*** Extracted information ***

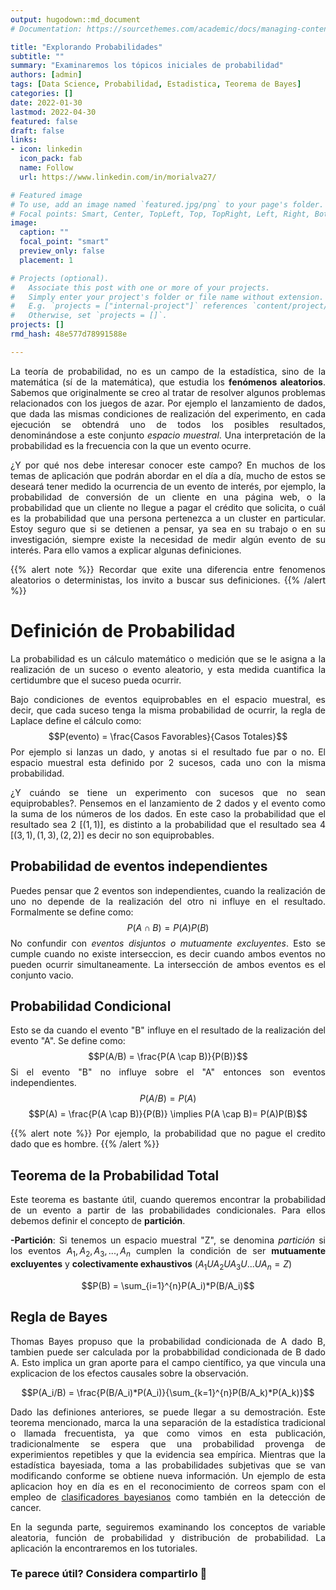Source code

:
 ```yaml
---
output: hugodown::md_document
# Documentation: https://sourcethemes.com/academic/docs/managing-content/

title: "Explorando Probabilidades"
subtitle: ""
summary: "Examinaremos los tópicos iniciales de probabilidad"
authors: [admin]
tags: [Data Science, Probabilidad, Estadistica, Teorema de Bayes]
categories: []
date: 2022-01-30
lastmod: 2022-04-30
featured: false
draft: false
links:
- icon: linkedin
  icon_pack: fab
  name: Follow
  url: https://www.linkedin.com/in/morialva27/

# Featured image
# To use, add an image named `featured.jpg/png` to your page's folder.
# Focal points: Smart, Center, TopLeft, Top, TopRight, Left, Right, BottomLeft, Bottom, BottomRight.
image:
  caption: ""
  focal_point: "smart"
  preview_only: false
  placement: 1

# Projects (optional).
#   Associate this post with one or more of your projects.
#   Simply enter your project's folder or file name without extension.
#   E.g. `projects = ["internal-project"]` references `content/project/deep-learning/index.md`.
#   Otherwise, set `projects = []`.
projects: []
rmd_hash: 48e577d78991588e

---
```


<div style="text-align: justify">

La teoría de probabilidad, no es un campo de la estadística, sino de la matemática (sí de la matemática), que estudia los **fenómenos aleatorios**. Sabemos que originalmente se creo al tratar de resolver algunos problemas relacionados con los juegos de azar. Por ejemplo el lanzamiento de dados, que dada las mismas condiciones de realización del experimento, en cada ejecución se obtendrá uno de todos los posibles resultados, denominándose a este conjunto *espacio muestral*. Una interpretación de la probabilidad es la frecuencia con la que un evento ocurre.

¿Y por qué nos debe interesar conocer este campo? En muchos de los temas de aplicación que podrán abordar en el día a día, mucho de estos se deseará tener medido la ocurrencia de un evento de interés, por ejemplo, la probabilidad de conversión de un cliente en una página web, o la probabilidad que un cliente no llegue a pagar el crédito que solicita, o cuál es la probabilidad que una persona pertenezca a un cluster en particular. Estoy seguro que si se detienen a pensar, ya sea en su trabajo o en su investigación, siempre existe la necesidad de medir algún evento de su interés. Para ello vamos a explicar algunas definiciones.

{{% alert note %}} Recordar que exite una diferencia entre fenomenos aleatorios o deterministas, los invito a buscar sus definiciones. {{% /alert %}}

# Definición de Probabilidad

La probabilidad es un cálculo matemático o medición que se le asigna a la realización de un suceso o evento aleatorio, y esta medida cuantifica la certidumbre que el suceso pueda ocurrir.

Bajo condiciones de eventos equiprobables en el espacio muestral, es decir, que cada suceso tenga la misma probabilidad de ocurrir, la regla de Laplace define el cálculo como: $$P(evento) = \frac{Casos Favorables}{Casos Totales}$$ Por ejemplo si lanzas un dado, y anotas si el resultado fue par o no. El espacio muestral esta definido por 2 sucesos, cada uno con la misma probabilidad.

¿Y cuándo se tiene un experimento con sucesos que no sean equiprobables?. Pensemos en el lanzamiento de 2 dados y el evento como la suma de los números de los dados. En este caso la probabilidad que el resultado sea 2 ${[(1,1)]}$, es distinto a la probabilidad que el resultado sea 4 $[(3,1),(1,3),(2,2)]$ es decir no son equiprobables.

## Probabilidad de eventos independientes

Puedes pensar que 2 eventos son independientes, cuando la realización de uno no depende de la realización del otro ni influye en el resultado. Formalmente se define como: $$P(A\cap B) = P(A)P(B)$$ No confundir con *eventos disjuntos o mutuamente excluyentes*. Esto se cumple cuando no existe interseccion, es decir cuando ambos eventos no pueden ocurrir simultaneamente. La intersección de ambos eventos es el conjunto vacio.

## Probabilidad Condicional

Esto se da cuando el evento "B" influye en el resultado de la realización del evento "A". Se define como: $$P(A/B) = \frac{P(A \cap B)}{P(B)}$$ Si el evento "B" no influye sobre el "A" entonces son eventos independientes. $$P(A/B) = P(A)$$ $$P(A) = \frac{P(A \cap B)}{P(B)} \implies P(A \cap B)= P(A)P(B)$$

{{% alert note %}} Por ejemplo, la probabilidad que no pague el credito dado que es hombre. {{% /alert %}}

## Teorema de la Probabilidad Total

Este teorema es bastante útil, cuando queremos encontrar la probabilidad de un evento a partir de las probabilidades condicionales. Para ellos debemos definir el concepto de **partición**.

**-Partición**: Si tenemos un espacio muestral "Z", se denomina *partición* si los eventos $A_1, A_2, A_3, ..., A_n$ cumplen la condición de ser **mutuamente excluyentes** y **colectivamente exhaustivos** $(A_1UA_2UA_3U...UA_n = Z)$

$$P(B) = \sum_{i=1}^{n}P(A_i)*P(B/A_i)$$

## Regla de Bayes

Thomas Bayes propuso que la probabilidad condicionada de A dado B, tambien puede ser calculada por la probabbilidad condicionada de B dado A. Esto implica un gran aporte para el campo científico, ya que vincula una explicacion de los efectos causales sobre la observación.

$$P(A_i/B) = \frac{P(B/A_i)*P(A_i)}{\sum_{k=1}^{n}P(B/A_k)*P(A_k)}$$

Dado las definiones anteriores, se puede llegar a su demostración. Este teorema mencionado, marca la una separación de la estadística tradicional o llamada frecuentista, ya que como vimos en esta publicación, tradicionalmente se espera que una probabilidad provenga de experimientos repetibles y que la evidencia sea empírica. Mientras que la estadística bayesiada, toma a las probabilidades subjetivas que se van modificando conforme se obtiene nueva información. Un ejemplo de esta aplicacion hoy en día es en el reconocimiento de correos spam con el empleo de [clasificadores bayesianos](https://es.wikipedia.org/wiki/Filtrado_bayesiano_de_spam) como también en la detección de cancer.

En la segunda parte, seguiremos examinando los conceptos de variable aleatoria, función de probabilidad y distribución de probabilidad. La aplicación la encontraremos en los tutoriales.
<div/>

### Te parece útil? Considera compartirlo 🙌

*** End of Extracted information ***

Your goal
Using the records above, count the lines that hold the string "false", and give back only the result.

Exercise answer
3